Similarity-based Knowledge Transfer for Cross-Domain Reinforcement Learning
This work addresses the challenge of knowledge transfer in cross-domain RL, which is incremental as it builds on prior methods by removing the need for data alignment or expert supervision.
The paper tackles the problem of selecting a source of knowledge for cross-domain reinforcement learning by measuring task similarity, resulting in a method that effectively transfers policies without requiring aligned data or expert policies, as demonstrated on Mujoco control tasks.

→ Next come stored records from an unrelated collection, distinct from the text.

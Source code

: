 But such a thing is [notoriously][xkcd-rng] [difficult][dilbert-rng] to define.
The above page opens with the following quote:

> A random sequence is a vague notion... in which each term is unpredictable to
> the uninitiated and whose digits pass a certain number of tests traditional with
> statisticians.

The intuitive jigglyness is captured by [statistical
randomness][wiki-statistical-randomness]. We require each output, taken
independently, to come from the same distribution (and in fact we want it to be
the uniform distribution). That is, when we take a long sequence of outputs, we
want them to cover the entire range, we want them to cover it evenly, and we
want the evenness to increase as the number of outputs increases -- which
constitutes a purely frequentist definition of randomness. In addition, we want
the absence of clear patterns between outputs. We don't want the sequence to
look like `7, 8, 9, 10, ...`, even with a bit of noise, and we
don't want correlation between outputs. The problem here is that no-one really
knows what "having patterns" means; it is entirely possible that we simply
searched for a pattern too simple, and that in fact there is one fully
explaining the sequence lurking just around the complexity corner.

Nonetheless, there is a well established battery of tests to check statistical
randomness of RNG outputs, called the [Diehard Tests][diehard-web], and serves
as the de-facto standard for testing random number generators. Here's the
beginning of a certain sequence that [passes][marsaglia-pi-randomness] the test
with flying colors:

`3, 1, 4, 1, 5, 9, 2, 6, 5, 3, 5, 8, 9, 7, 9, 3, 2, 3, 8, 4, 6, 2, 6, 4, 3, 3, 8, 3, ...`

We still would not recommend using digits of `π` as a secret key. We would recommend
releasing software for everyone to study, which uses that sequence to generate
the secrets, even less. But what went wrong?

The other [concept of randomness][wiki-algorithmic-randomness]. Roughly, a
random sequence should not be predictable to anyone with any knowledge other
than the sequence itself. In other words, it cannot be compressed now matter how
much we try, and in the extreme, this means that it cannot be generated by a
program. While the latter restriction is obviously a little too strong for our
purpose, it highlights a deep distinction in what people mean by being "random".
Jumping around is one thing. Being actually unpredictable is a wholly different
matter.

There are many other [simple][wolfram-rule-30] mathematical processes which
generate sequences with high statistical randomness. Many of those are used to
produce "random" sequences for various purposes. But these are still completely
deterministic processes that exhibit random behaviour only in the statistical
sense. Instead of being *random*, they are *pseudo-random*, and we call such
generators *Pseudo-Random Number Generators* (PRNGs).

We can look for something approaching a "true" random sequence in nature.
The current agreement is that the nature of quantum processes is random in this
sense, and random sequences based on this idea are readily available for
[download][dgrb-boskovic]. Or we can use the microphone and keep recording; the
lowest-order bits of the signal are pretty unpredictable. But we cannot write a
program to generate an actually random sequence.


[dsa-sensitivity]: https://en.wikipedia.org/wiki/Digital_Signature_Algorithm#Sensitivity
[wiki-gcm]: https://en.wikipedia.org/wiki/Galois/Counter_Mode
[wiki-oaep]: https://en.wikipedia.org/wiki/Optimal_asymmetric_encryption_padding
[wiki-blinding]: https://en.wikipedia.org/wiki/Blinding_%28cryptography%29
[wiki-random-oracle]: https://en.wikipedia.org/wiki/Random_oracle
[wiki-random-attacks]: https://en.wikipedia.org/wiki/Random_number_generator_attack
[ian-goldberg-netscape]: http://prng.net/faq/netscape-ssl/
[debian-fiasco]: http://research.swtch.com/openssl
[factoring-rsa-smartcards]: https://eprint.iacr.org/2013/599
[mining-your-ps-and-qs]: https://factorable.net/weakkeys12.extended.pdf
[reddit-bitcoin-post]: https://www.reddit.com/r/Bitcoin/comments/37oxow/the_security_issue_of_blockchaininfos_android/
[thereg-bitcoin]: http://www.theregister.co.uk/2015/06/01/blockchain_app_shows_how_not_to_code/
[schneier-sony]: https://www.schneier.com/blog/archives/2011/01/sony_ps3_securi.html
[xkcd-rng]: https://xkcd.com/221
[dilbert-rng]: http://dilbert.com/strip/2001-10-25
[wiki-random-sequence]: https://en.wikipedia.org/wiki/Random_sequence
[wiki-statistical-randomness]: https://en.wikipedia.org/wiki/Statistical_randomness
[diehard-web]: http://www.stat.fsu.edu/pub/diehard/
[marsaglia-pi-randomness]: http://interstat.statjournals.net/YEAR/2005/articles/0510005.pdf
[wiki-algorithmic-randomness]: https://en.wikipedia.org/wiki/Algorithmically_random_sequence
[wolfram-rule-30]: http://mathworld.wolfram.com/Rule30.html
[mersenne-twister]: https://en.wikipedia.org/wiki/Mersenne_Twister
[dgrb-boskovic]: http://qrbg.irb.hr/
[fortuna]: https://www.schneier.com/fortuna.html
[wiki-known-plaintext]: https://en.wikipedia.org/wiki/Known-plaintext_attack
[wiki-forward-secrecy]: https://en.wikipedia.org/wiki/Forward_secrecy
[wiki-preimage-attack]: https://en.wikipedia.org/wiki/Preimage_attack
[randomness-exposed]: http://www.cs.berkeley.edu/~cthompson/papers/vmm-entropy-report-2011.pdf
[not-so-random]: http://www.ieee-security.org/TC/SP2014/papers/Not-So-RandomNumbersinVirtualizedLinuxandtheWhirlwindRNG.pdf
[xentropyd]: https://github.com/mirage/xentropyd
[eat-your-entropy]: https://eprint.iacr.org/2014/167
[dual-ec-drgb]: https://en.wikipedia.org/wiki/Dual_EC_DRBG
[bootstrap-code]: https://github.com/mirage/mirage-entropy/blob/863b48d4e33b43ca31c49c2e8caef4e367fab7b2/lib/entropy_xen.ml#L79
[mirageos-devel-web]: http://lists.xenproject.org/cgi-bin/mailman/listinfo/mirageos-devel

Transferring knowledge in cross-domain reinforcement learning is a challenging setting in which learning is accelerated by reusing knowledge from a task with different observation and/or action space. However, it is often necessary to carefully select the source of knowledge for the receiving end to benefit from the transfer process. In this article, we study how to measure the similarity between cross-domain reinforcement learning tasks to select a source of knowledge that will improve the performance of the learning agent. We developed a semi-supervised alignment loss to match different spaces with a set of encoder-decoders, and use them to measure similarity and transfer policies across tasks. In comparison to prior works, our method does not require data to be aligned, paired or collected by expert policies. Experimental results, on a set of varied Mujoco control tasks, show the robustness of our method in effectively selecting and transferring knowledge, without the supervision of a tailored set of source tasks.